Loading...

NUESTRA HISTORIA

Nuestra historia

Nuestra historia comienza a mediados del siglo XX, en una época de auge del cacao y en la que nuestro país se unía por líneas férreas y rutas fluviales, cuando Don Miguel Morales y su familia, oriundo de la provincia de Bolívar se trasladó a la provincia de Los Ríos en búsqueda de mejores oportunidades y aprendió a cultivar el cacao ecuatoriano, aquel que lo denominaban “Arriba” en lo profundo de la provincia de los Ríos. La pepa de oro, como lo citaba la prensa de la época, crecía al calor del candente sol ecuatorial y la fecunda tierra de esta zona. Por décadas Don Miguel Morales, perfeccionó el cultivo de este único y delicioso producto, a la par que su esposa, Doña Inés Valverde, aprendió a trabajar con el cacao para hacer la bebida que en las mañanas daba a su esposo e hijos la fuerza necesaria para continuar con su ardua y gratificante labor. Cuando se terminaba la producción y para destacar su cacao entre la multitud de sacos que el vapor llevaba hasta Guayaquil, colocaba su apellido “Morales”, en cada uno de ellos, como un símbolo del tesón y calidad con los que fueron cultivados.

Con el advenimiento de la crisis del cacao en Ecuador, vino también la escasez y nuevamente Don Miguel Morales y su familia buscaron un refugio en aras de mejores oportunidades para su porvenir, esta vez sus hijos, ya en edad adulta, encontraron en las inhóspitas montañas de Santo Domingo de los Colorados un nuevo hogar para un nuevo inicio.

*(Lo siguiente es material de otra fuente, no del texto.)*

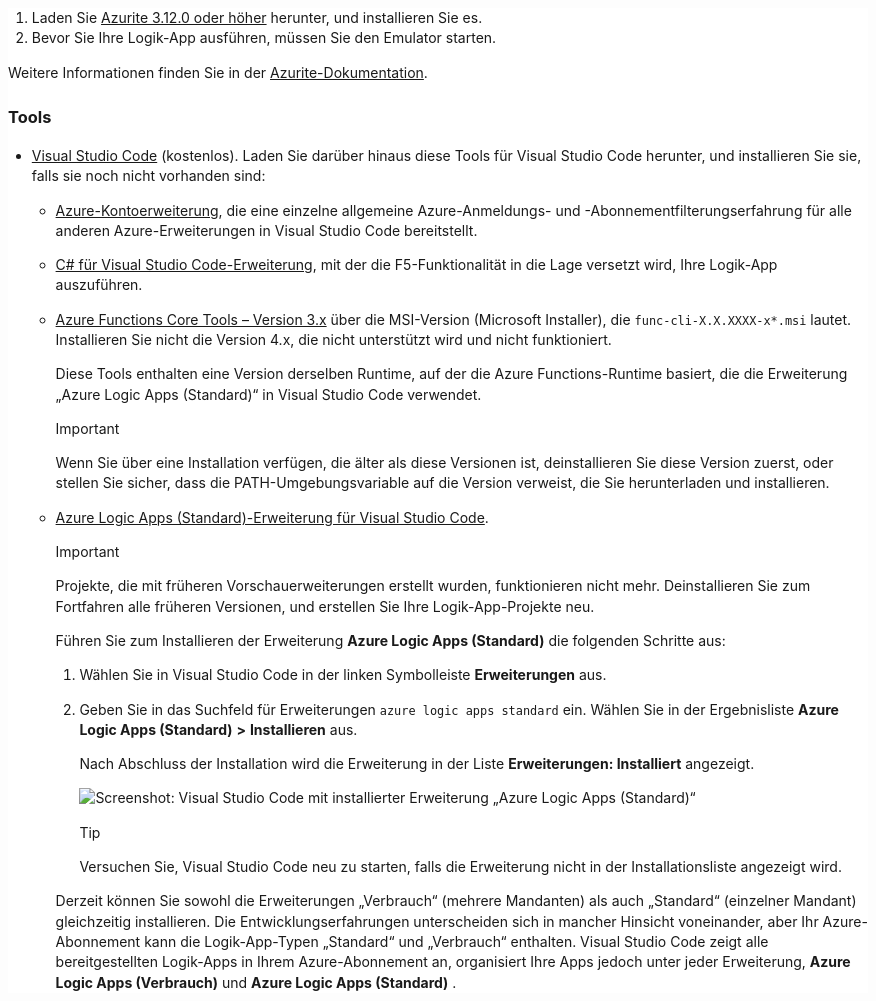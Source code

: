 1. Laden Sie [Azurite 3.12.0 oder höher](https://www.npmjs.com/package/azurite) herunter, und installieren Sie es.
1. Bevor Sie Ihre Logik-App ausführen, müssen Sie den Emulator starten.

Weitere Informationen finden Sie in der [Azurite-Dokumentation](https://github.com/Azure/Azurite#azurite-v3).

### <a name="tools"></a>Tools

* [Visual Studio Code](https://code.visualstudio.com/) (kostenlos). Laden Sie darüber hinaus diese Tools für Visual Studio Code herunter, und installieren Sie sie, falls sie noch nicht vorhanden sind:

  * [Azure-Kontoerweiterung](https://marketplace.visualstudio.com/items?itemName=ms-vscode.azure-account), die eine einzelne allgemeine Azure-Anmeldungs- und -Abonnementfilterungserfahrung für alle anderen Azure-Erweiterungen in Visual Studio Code bereitstellt.

  * [C# für Visual Studio Code-Erweiterung](https://marketplace.visualstudio.com/items?itemName=ms-vscode.csharp), mit der die F5-Funktionalität in die Lage versetzt wird, Ihre Logik-App auszuführen.

  * [Azure Functions Core Tools – Version 3.x](https://github.com/Azure/azure-functions-core-tools/releases/tag/3.0.3904) über die MSI-Version (Microsoft Installer), die `func-cli-X.X.XXXX-x*.msi` lautet. Installieren Sie nicht die Version 4.x, die nicht unterstützt wird und nicht funktioniert.

    Diese Tools enthalten eine Version derselben Runtime, auf der die Azure Functions-Runtime basiert, die die Erweiterung „Azure Logic Apps (Standard)“ in Visual Studio Code verwendet.

    > [!IMPORTANT]
    > Wenn Sie über eine Installation verfügen, die älter als diese Versionen ist, deinstallieren Sie diese Version zuerst, oder stellen Sie sicher, dass die PATH-Umgebungsvariable auf die Version verweist, die Sie herunterladen und installieren.

  * [Azure Logic Apps (Standard)-Erweiterung für Visual Studio Code](https://go.microsoft.com/fwlink/p/?linkid=2143167).

    > [!IMPORTANT]
    > Projekte, die mit früheren Vorschauerweiterungen erstellt wurden, funktionieren nicht mehr. Deinstallieren Sie zum Fortfahren alle früheren Versionen, und erstellen Sie Ihre Logik-App-Projekte neu.

    Führen Sie zum Installieren der Erweiterung **Azure Logic Apps (Standard)** die folgenden Schritte aus:

    1. Wählen Sie in Visual Studio Code in der linken Symbolleiste **Erweiterungen** aus.

    1. Geben Sie in das Suchfeld für Erweiterungen `azure logic apps standard` ein. Wählen Sie in der Ergebnisliste **Azure Logic Apps (Standard)** **>** **Installieren** aus.

       Nach Abschluss der Installation wird die Erweiterung in der Liste **Erweiterungen: Installiert** angezeigt.

       ![Screenshot: Visual Studio Code mit installierter Erweiterung „Azure Logic Apps (Standard)“](./media/create-single-tenant-workflows-visual-studio-code/azure-logic-apps-extension-installed.png)

       > [!TIP]
       > Versuchen Sie, Visual Studio Code neu zu starten, falls die Erweiterung nicht in der Installationsliste angezeigt wird.

    Derzeit können Sie sowohl die Erweiterungen „Verbrauch“ (mehrere Mandanten) als auch „Standard“ (einzelner Mandant) gleichzeitig installieren. Die Entwicklungserfahrungen unterscheiden sich in mancher Hinsicht voneinander, aber Ihr Azure-Abonnement kann die Logik-App-Typen „Standard“ und „Verbrauch“ enthalten. Visual Studio Code zeigt alle bereitgestellten Logik-Apps in Ihrem Azure-Abonnement an, organisiert Ihre Apps jedoch unter jeder Erweiterung, **Azure Logic Apps (Verbrauch)** und **Azure Logic Apps (Standard)** .


   [aborted-icon]: ./media/create-single-tenant-workflows-visual-studio-code/aborted.png
   [cancelled-icon]: ./media/create-single-tenant-workflows-visual-studio-code/cancelled.png
   [failed-icon]: ./media/create-single-tenant-workflows-visual-studio-code/failed.png
   [running-icon]: ./media/create-single-tenant-workflows-visual-studio-code/running.png
   [skipped-icon]: ./media/create-single-tenant-workflows-visual-studio-code/skipped.png
   [succeeded-icon]: ./media/create-single-tenant-workflows-visual-studio-code/succeeded.png
   [succeeded-with-retries-icon]: ./media/create-single-tenant-workflows-visual-studio-code/succeeded-with-retries.png
   [timed-out-icon]: ./media/create-single-tenant-workflows-visual-studio-code/timed-out.png
   [waiting-icon]: ./media/create-single-tenant-workflows-visual-studio-code/waiting.png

Sin embargo, estos osados pioneros que se enfrentaron a los elementos como nunca antes en la selva subtropical, junto con sus posesiones traían consigo una preciada carga, las semillas de aquel cacao emblemático de nuestra tierra, que posee características únicas de sabor y aroma y que ahora echarían raíces en nuevos destinos.

Y así trabajaron la tierra en este nuevo paraje, y así también, las recetas de Doña Inés encontraron tierra fértil en la siguiente generación de la familia, pasando así los sabores que siempre cuidados en detalles y proporciones de los mejores ingredientes que nos da estas tierras, resultaban en las más variados postres, dulces, chocolates y bombones.

Luego de tres generaciones de cultivadores de cacao, de la experiencia de conocer la siembra y la tierra, luego de generaciones de perfeccionamiento de las recetas, es nuestro placer y agrado, como bisnietos de aquellos que empezaron este viaje, llevar las recetas y chocolates a nuestro público. Siempre con el cuidado del detalle que nos enseñaron, siempre como protagonista, el mejor cacao ecuatoriano, cultivado con amplia experiencia y aplicando los conocimientos que pasaron entre generaciones, nombrado al igual que los sacos de cacao de antaño, entregando a nuestros clientes el auténtico sabor del chocolate.